Namun ternyata, tak bisa dipungkiri.
Dunia ini juga ada sisi visual.
Mau tidak mau, penampilan fisik harus diperhatikan
" Ajine Raga Saka Busana. Ajine Ati Saka Lathi "
Pepatah Jawa diatas artinya,
kehormatan diri dilihat dari penampilan sedangkan kehormatan hati dilihat dari ucapan. Saya diingatkan terus oleh ibu tentang pepatah itu. Ya, ibu saya, walau ketika kami dalam kondisi ekonomi yang sulit, selalu menjaga penampilan diri. Bagi orang Jawa, menjaga kehormatan diri sebagai perempuan, artinya menjaga nama baik orang tuanya atau suaminya, jika sudah menikah.
Saya mencoba menolak pepatah itu, namun akhirnya luluh juga. Iya, ibu saya benar.
Saya harus membenahi diri. Jika saya ngotot hanya peduli penampilan non fisik, sepertinya saya harus pindah ke dunia roh. Atau berpenampilan seperti Valak. *LOL
Alloh SWT itu Indah dan Menyukai Keindahan.
Aduh, kalau sudah membaca kalimat diatas, saya jadi makin nggak enak. Kekucelan saya selama ini, bisa saja memberikan pandangan buruk kepada agama yang saya anut. Muslimah kok kucel gitu sih. Siapa tahu, komentar itu sering mampir di benak orang yang melihat saya.
Ya, saya harus berbenah. Namun saya tetap tidak mau ngotot dan babak belur seperti sebelumnya. Saya kenali diri saya sendiri. Saya menyortir aneka ria kosmetik yang saya beli karena ikut-ikutan teman. Saya memilih yang aman, nyaman dan cocok untuk saya.
Jadi, alat kecantikan yang saya pilih adalah ini:
1. Wardah Lightening Facial Serum
2. Wardah Two Way Cake
3. Wardah Long Lasting Lipstik dan Exclusive Lipstik
4. Wardah Lightening Milk Cleanser dan Face Toner
5. Eyeliner
6. Pensil alis
7. Blush on
Untuk membersihkan wajah, saya hanya menggunakan sabun sulfur dan wardah cleansing kit. Saya nggak telaten kudu pake pelembab dan BB cream atau apalah untuk keseharian. Dengan facial serum wardah, nggak tahu tuh, kulit wajah jadi lembab, kenyal dan lumayan cerah. Jadi pake bedak bisa nempel nggak pake ada
beludukan kulit yang kering kayak biasanya.
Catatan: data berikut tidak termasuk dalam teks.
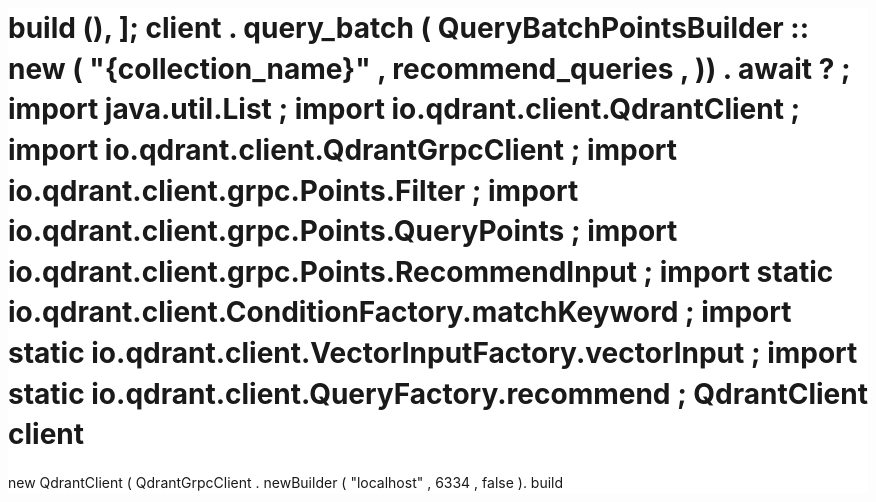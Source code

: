 build
(),
];
client
.
query_batch
(
QueryBatchPointsBuilder
::
new
(
"{collection_name}"
,
recommend_queries
,
))
.
await
?
;
import
java.util.List
;
import
io.qdrant.client.QdrantClient
;
import
io.qdrant.client.QdrantGrpcClient
;
import
io.qdrant.client.grpc.Points.Filter
;
import
io.qdrant.client.grpc.Points.QueryPoints
;
import
io.qdrant.client.grpc.Points.RecommendInput
;
import static
io.qdrant.client.ConditionFactory.matchKeyword
;
import static
io.qdrant.client.VectorInputFactory.vectorInput
;
import static
io.qdrant.client.QueryFactory.recommend
;
QdrantClient
client
=
new
QdrantClient
(
QdrantGrpcClient
.
newBuilder
(
"localhost"
,
6334
,
false
).
build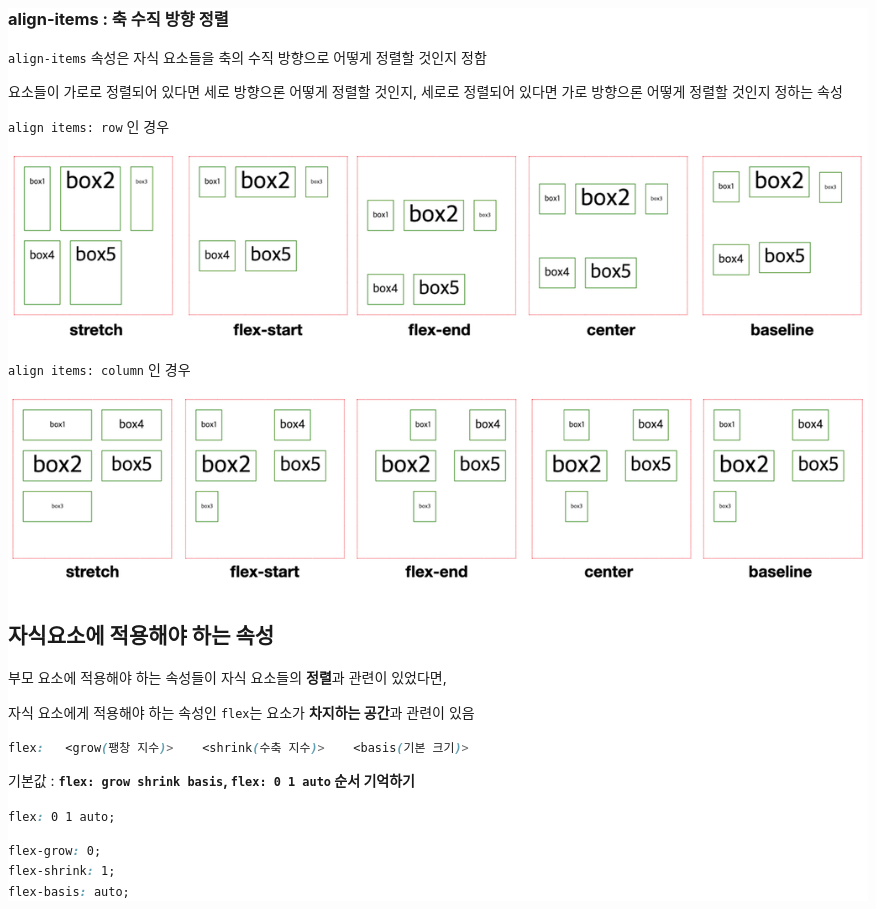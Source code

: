 ### **align-items : 축 수직 방향 정렬**

`align-items` 속성은 자식 요소들을 축의 수직 방향으로 어떻게 정렬할 것인지 정함

요소들이 가로로 정렬되어 있다면 세로 방향으론 어떻게 정렬할 것인지, 세로로 정렬되어 있다면 가로 방향으론 어떻게 정렬할 것인지 정하는 속성

`align items: row` 인 경우 

![Untitled](../images/2024-05-18/Untitled%204.png)

`align items: column` 인 경우 

![Untitled](../images/2024-05-18/Untitled%205.png)

## 자식요소에 적용해야 하는 속성

부모 요소에 적용해야 하는 속성들이 자식 요소들의 **정렬**과 관련이 있었다면, 

자식 요소에게 적용해야 하는 속성인 `flex`는 요소가 **차지하는 공간**과 관련이 있음

```css
flex:   <grow(팽창 지수)>    <shrink(수축 지수)>    <basis(기본 크기)>
```

기본값 :  **`flex: grow shrink basis`, `flex: 0 1 auto` 순서 기억하기**

```css
flex: 0 1 auto;
```

```css
flex-grow: 0;
flex-shrink: 1;
flex-basis: auto;
```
Untuk merias wajah, ya, super minimalis aja. Saya belum bisa
conturing, shading atau apalah. Target saya hanya wajah tampak segar dan enak dipandang, tidak kusut dan kusam. Sebisa mungkin saya tidak lagi
ngerik alis. Untung ada mbak Yonna Kairupan yang bikin tutorial bikin alis tanpa harus dikerik. Trus, kata mbak Yonna juga, jika kita berkacamata dan nggak mau repot pake eye shadow atau riasan mata, maka kuncinya juga penggunaan eyeliner dan maskara. Biar wajah kita tampak fresh.
|
riasan minimalis dengan nyengir maksimalis :D |
Memilih kosmetik juga dengan pertimbangan aman. Wardah halal adalah jaminan mutu. Saya yakin tak ada zat kimia buatan yang berbahaya, atau bahkan dari bahan haram.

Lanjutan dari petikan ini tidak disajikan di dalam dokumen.